=== Provided records ===

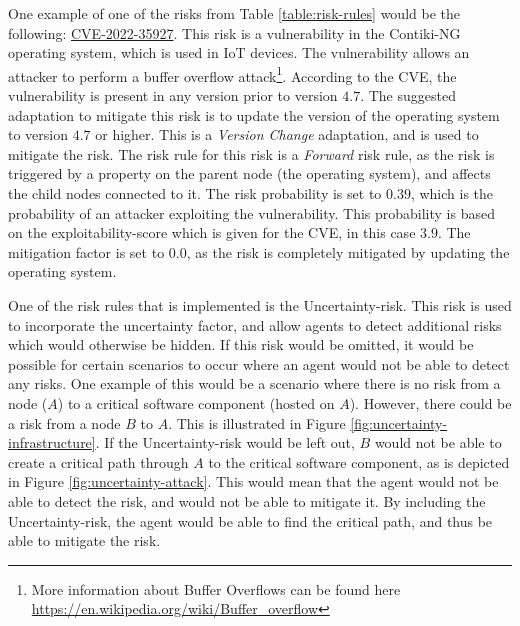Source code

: One example of one of the risks from Table \ref{table:risk-rules} would be the following: \href{https://nvd.nist.gov/vuln/detail/CVE-2022-35927}{CVE-2022-35927}.
This risk is a vulnerability in the Contiki-NG operating system, which is used in IoT devices. The vulnerability allows an attacker to perform a buffer overflow attack\footnote{More information about Buffer Overflows can be found here \url{https://en.wikipedia.org/wiki/Buffer_overflow}}. According to the CVE, the vulnerability is present in any version prior to version $4.7$. The suggested adaptation to mitigate this risk is to update the version of the operating system to version $4.7$ or higher. This is a \emph{Version Change} adaptation, and is used to mitigate the risk. The risk rule for this risk is a \emph{Forward} risk rule, as the risk is triggered by a property on the parent node (the operating system), and affects the child nodes connected to it. The risk probability is set to $0.39$, which is the probability of an attacker exploiting the vulnerability. This probability is based on the exploitability-score which is given for the CVE, in this case $3.9$. The mitigation factor is set to $0.0$, as the risk is completely mitigated by updating the operating system.  

One of the risk rules that is implemented is the Uncertainty-risk. This risk is used to incorporate the uncertainty factor, and allow agents to detect additional risks which would otherwise be hidden. If this risk would be omitted, it would be possible for certain scenarios to occur where an agent would not be able to detect any risks. One example of this would be a scenario where there is no risk from a node ($A$) to a critical software component (hosted on $A$). However, there could be a risk from a node $B$ to $A$. This is illustrated in Figure \ref{fig:uncertainty-infrastructure}. If the Uncertainty-risk would be left out, $B$ would not be able to create a critical path through $A$ to the critical software component, as is depicted in Figure \ref{fig:uncertainty-attack}. This would mean that the agent would not be able to detect the risk, and would not be able to mitigate it. By including the Uncertainty-risk, the agent would be able to find the critical path, and thus be able to mitigate the risk.

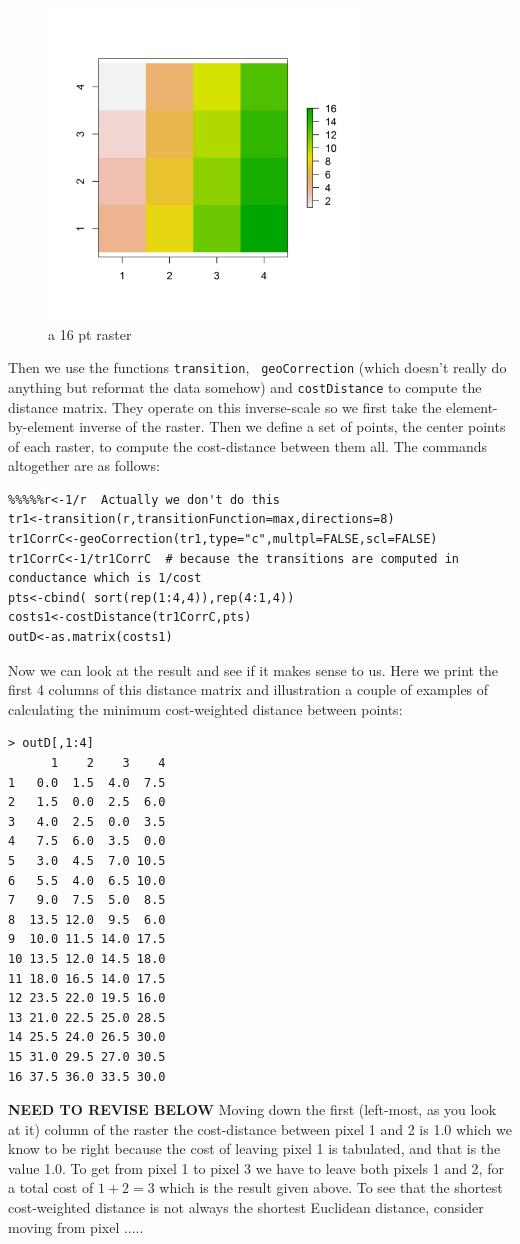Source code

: \begin{figure}
\begin{center}
\includegraphics[height=3.25in,width=3.25in]{Ch10/figs/raster}
\end{center}
\caption{a 16 pt raster}
\label{ecoldist.fig.raster}
\end{figure}

Then we use the functions \mbox{\tt transition}, \mbox{\tt
  geoCorrection} (which doesn't really do anything but reformat the
data somehow) and \mbox{\tt costDistance} to compute the distance
matrix. They operate on this inverse-scale so we first take the element-by-element
inverse of the raster. Then we define a set of points,
the center points of each raster, to compute the cost-distance between
them all. The commands altogether are as follows:
\begin{verbatim}
%%%%%r<-1/r  Actually we don't do this
tr1<-transition(r,transitionFunction=max,directions=8)
tr1CorrC<-geoCorrection(tr1,type="c",multpl=FALSE,scl=FALSE)
tr1CorrC<-1/tr1CorrC  # because the transitions are computed in conductance which is 1/cost
pts<-cbind( sort(rep(1:4,4)),rep(4:1,4))
costs1<-costDistance(tr1CorrC,pts)
outD<-as.matrix(costs1)
\end{verbatim}
Now we can look at the result and see if it makes sense to us. Here we
print the first 4 columns of this distance matrix and illustration a
couple of examples of calculating the minimum cost-weighted distance
between points:
\small{
\begin{verbatim}
> outD[,1:4]
      1    2    3    4
1   0.0  1.5  4.0  7.5
2   1.5  0.0  2.5  6.0
3   4.0  2.5  0.0  3.5
4   7.5  6.0  3.5  0.0
5   3.0  4.5  7.0 10.5
6   5.5  4.0  6.5 10.0
7   9.0  7.5  5.0  8.5
8  13.5 12.0  9.5  6.0
9  10.0 11.5 14.0 17.5
10 13.5 12.0 14.5 18.0
11 18.0 16.5 14.0 17.5
12 23.5 22.0 19.5 16.0
13 21.0 22.5 25.0 28.5
14 25.5 24.0 26.5 30.0
15 31.0 29.5 27.0 30.5
16 37.5 36.0 33.5 30.0
\end{verbatim}
}
{\bf NEED TO REVISE BELOW}
Moving down the first (left-most, as you look at it) column of the
raster the cost-distance between pixel 1 and 2 is 1.0 which we know to
be right because the cost of leaving pixel 1 is tabulated, and that is
the value 1.0.  To get from pixel 1 to pixel 3 we have to leave both
pixels 1 and 2, for a total cost of $1+2 = 3$ which is the result
given above.  To see that the shortest cost-weighted distance is not always the
shortest Euclidean distance, consider moving from pixel .....


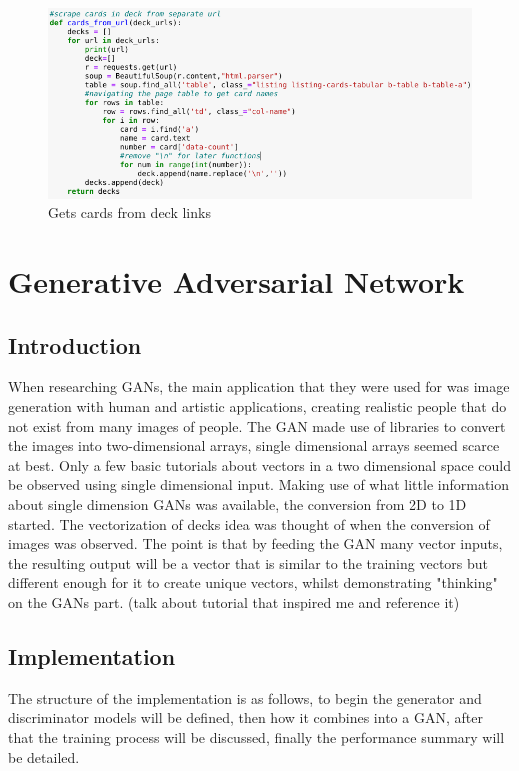 \documentclass{report} %
\begin{document}
\begin{figure}[H]
\centering
\includegraphics[width=1.25\textwidth]{cardsURL}
\caption{Gets cards from deck links\protect}
\label{board}
\end{figure}

\section{Generative Adversarial Network}
\subsection{Introduction}
When researching GANs, the main application that they were used for was image generation with human and artistic applications, creating realistic people that do not exist from many images of people. The GAN made use of libraries to convert the images into two-dimensional arrays, single dimensional arrays seemed scarce at best. Only a few basic tutorials about vectors in a two dimensional space could be observed using single dimensional input. Making use of what little information about single dimension GANs was available, the conversion from 2D to 1D started. The vectorization of decks idea was thought of when the conversion of images was observed. The point is that by feeding the GAN many vector inputs, the resulting output will be a vector that is similar to the training vectors but different enough for it to create unique vectors, whilst demonstrating "thinking" on the GANs part. (talk about tutorial that inspired me and reference it)
\subsection{Implementation}
The structure of the implementation is as follows, to begin the generator and discriminator models will be defined, then how it combines into a GAN, after that the training process will be discussed, finally the performance summary will be detailed.
\end{document}
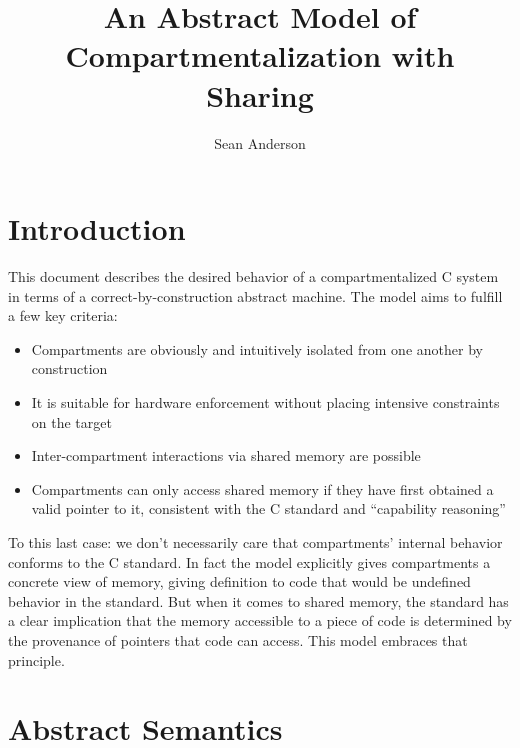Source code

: \documentclass{article}
\title{An Abstract Model of Compartmentalization with Sharing}
\author{Sean Anderson}
\begin{document}
\maketitle




\section{Introduction}

This document describes the desired behavior of a compartmentalized C system in terms
of a correct-by-construction abstract machine. The model aims to fulfill a few key
criteria:

\begin{itemize}
\item Compartments are obviously and intuitively isolated from one another
  by construction
\item It is suitable for hardware enforcement without placing intensive constraints
  on the target
\item Inter-compartment interactions via shared memory are possible
\item Compartments can only access shared memory if they have first obtained a
  valid pointer to it, consistent with the C standard and ``capability reasoning''
\end{itemize}

To this last case: we don't necessarily care that compartments' internal behavior
conforms to the C standard. In fact the model explicitly gives compartments
a concrete view of memory, giving definition to code that would be undefined behavior
in the standard. But when it comes to shared memory, the standard has a clear
implication that the memory accessible to a piece of code is determined by
the provenance of pointers that code can access. This model embraces that principle.

\section{Abstract Semantics}
\end{document}
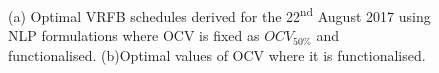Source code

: \documentclass[preprint,3p,review,authoryear,10pt]{elsarticle}
\begin{document}
\begin{figure}[!ht]
\centering
{}
\caption{(a) Optimal VRFB schedules derived for the 22\textsuperscript{nd} August 2017 using NLP formulations where OCV is fixed as $OCV_{50\%}$ and functionalised. (b)Optimal values of OCV where it is functionalised.}
\end{figure}
\end{document}
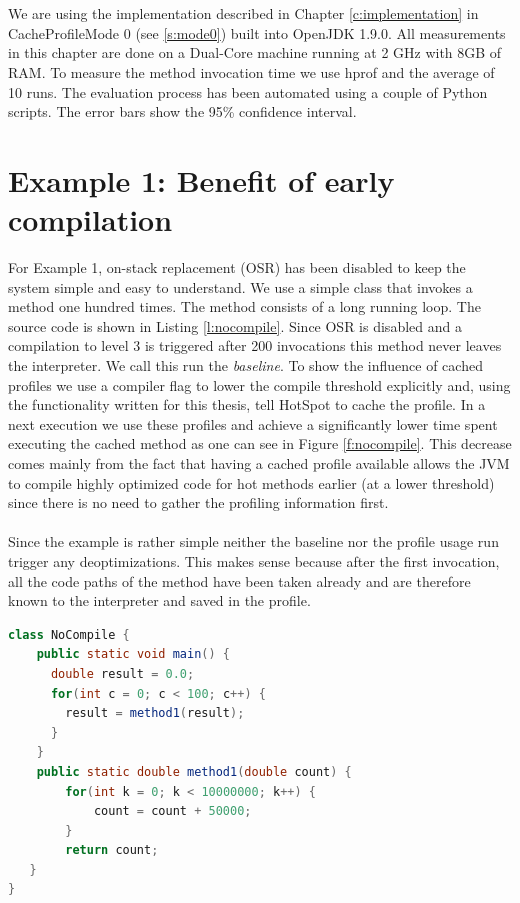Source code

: \\\\
We are using the implementation described in Chapter \ref{c:implementation} in CacheProfileMode 0 (see \ref{s:mode0}) built into OpenJDK 1.9.0.
All measurements in this chapter are done on a Dual-Core machine running at 2 GHz with 8GB of RAM. To measure the method invocation time we use hprof \cite{hprof} and the average of 10 runs. The evaluation process has been automated using a couple of Python scripts. The error bars show the 95\% confidence interval.
\section{Example 1: Benefit of early compilation}
\label{s:ex1}
For Example 1, on-stack replacement (OSR) has been disabled to keep the system simple and easy to understand.
We use a simple class that invokes a method one hundred times. The method consists of a long running loop. The source code is shown in Listing \ref{l:nocompile}.
Since OSR is disabled and a compilation to level 3 is triggered after 200 invocations this method never leaves the interpreter. We call this run the \textit{baseline}.
To show the influence of cached profiles we use a compiler flag to lower the compile threshold explicitly and, using the functionality written for this thesis, tell HotSpot to cache the profile.
In a next execution we use these profiles and achieve a significantly lower time spent executing the cached method as one can see in Figure \ref{f:nocompile}.
This decrease comes mainly from the fact that having a cached profile available allows the JVM to compile highly optimized code for hot methods earlier (at a lower threshold) since there is no need to gather the profiling information first.
\\\\
Since the example is rather simple neither the baseline nor the profile usage run trigger any deoptimizations. This makes sense because after the first invocation, all the code paths of the method have been taken already and are therefore known to the interpreter and saved in the profile.
\begin{lstlisting}[float,caption=Simple method that does not get compiled,label=l:nocompile,language=Java]
class NoCompile {
    public static void main() {
      double result = 0.0;
      for(int c = 0; c < 100; c++) {
        result = method1(result);
      }
    }
    public static double method1(double count) {
        for(int k = 0; k < 10000000; k++) {
            count = count + 50000;
        }
        return count;
   }
}
\end{lstlisting}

===

- _Required action_
Take the records above from their first line through the line with "example of one" and set those lines down word for word, minus the pictures.

- _Written solution_
Source code

: One example of one of the risks from Table \ref{table:risk-rules} would be the following: \href{https://nvd.nist.gov/vuln/detail/CVE-2022-35927}{CVE-2022-35927}.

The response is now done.